*WHAT YOU NEED TO DO*.
Write out all the data again, exactly.

'''

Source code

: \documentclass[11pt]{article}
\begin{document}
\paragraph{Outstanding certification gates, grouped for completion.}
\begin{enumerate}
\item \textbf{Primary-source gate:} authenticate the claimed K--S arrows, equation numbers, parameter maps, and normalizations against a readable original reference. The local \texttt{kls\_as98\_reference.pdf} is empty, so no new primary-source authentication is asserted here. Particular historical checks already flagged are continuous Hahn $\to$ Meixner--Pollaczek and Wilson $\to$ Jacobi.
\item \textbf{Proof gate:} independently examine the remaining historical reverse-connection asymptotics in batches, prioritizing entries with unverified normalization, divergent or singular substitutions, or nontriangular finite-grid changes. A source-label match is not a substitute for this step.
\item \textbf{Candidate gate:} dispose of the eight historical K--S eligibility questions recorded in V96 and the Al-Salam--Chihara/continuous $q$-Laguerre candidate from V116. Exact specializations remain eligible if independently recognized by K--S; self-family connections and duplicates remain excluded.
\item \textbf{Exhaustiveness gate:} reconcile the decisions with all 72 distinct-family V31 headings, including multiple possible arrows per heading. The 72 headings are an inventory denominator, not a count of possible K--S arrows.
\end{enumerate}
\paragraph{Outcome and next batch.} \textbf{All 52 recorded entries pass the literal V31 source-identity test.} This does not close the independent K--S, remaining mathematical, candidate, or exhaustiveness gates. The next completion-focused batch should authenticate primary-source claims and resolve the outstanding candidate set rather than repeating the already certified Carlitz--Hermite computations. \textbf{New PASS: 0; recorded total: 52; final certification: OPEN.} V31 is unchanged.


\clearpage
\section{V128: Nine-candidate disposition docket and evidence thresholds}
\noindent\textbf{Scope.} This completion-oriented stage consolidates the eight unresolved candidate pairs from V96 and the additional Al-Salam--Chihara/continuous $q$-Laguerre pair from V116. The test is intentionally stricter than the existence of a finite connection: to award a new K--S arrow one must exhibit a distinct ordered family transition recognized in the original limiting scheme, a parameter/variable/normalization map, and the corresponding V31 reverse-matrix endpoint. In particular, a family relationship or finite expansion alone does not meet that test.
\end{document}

'''

*EXERCISE RESULT*.
Source code

: \documentclass[11pt]{article}
\begin{document}
\paragraph{Outstanding certification gates, grouped for completion.}
\begin{enumerate}
\item \textbf{Primary-source gate:} authenticate the claimed K--S arrows, equation numbers, parameter maps, and normalizations against a readable original reference. The local \texttt{kls\_as98\_reference.pdf} is empty, so no new primary-source authentication is asserted here. Particular historical checks already flagged are continuous Hahn $\to$ Meixner--Pollaczek and Wilson $\to$ Jacobi.
\item \textbf{Proof gate:} independently examine the remaining historical reverse-connection asymptotics in batches, prioritizing entries with unverified normalization, divergent or singular substitutions, or nontriangular finite-grid changes. A source-label match is not a substitute for this step.
\item \textbf{Candidate gate:} dispose of the eight historical K--S eligibility questions recorded in V96 and the Al-Salam--Chihara/continuous $q$-Laguerre candidate from V116. Exact specializations remain eligible if independently recognized by K--S; self-family connections and duplicates remain excluded.
\item \textbf{Exhaustiveness gate:} reconcile the decisions with all 72 distinct-family V31 headings, including multiple possible arrows per heading. The 72 headings are an inventory denominator, not a count of possible K--S arrows.
\end{enumerate}
\paragraph{Outcome and next batch.} \textbf{All 52 recorded entries pass the literal V31 source-identity test.} This does not close the independent K--S, remaining mathematical, candidate, or exhaustiveness gates. The next completion-focused batch should authenticate primary-source claims and resolve the outstanding candidate set rather than repeating the already certified Carlitz--Hermite computations. \textbf{New PASS: 0; recorded total: 52; final certification: OPEN.} V31 is unchanged.


\clearpage
\section{V128: Nine-candidate disposition docket and evidence thresholds}
\noindent\textbf{Scope.} This completion-oriented stage consolidates the eight unresolved candidate pairs from V96 and the additional Al-Salam--Chihara/continuous $q$-Laguerre pair from V116. The test is intentionally stricter than the existence of a finite connection: to award a new K--S arrow one must exhibit a distinct ordered family transition recognized in the original limiting scheme, a parameter/variable/normalization map, and the corresponding V31 reverse-matrix endpoint. In particular, a family relationship or finite expansion alone does not meet that test.
\end{document}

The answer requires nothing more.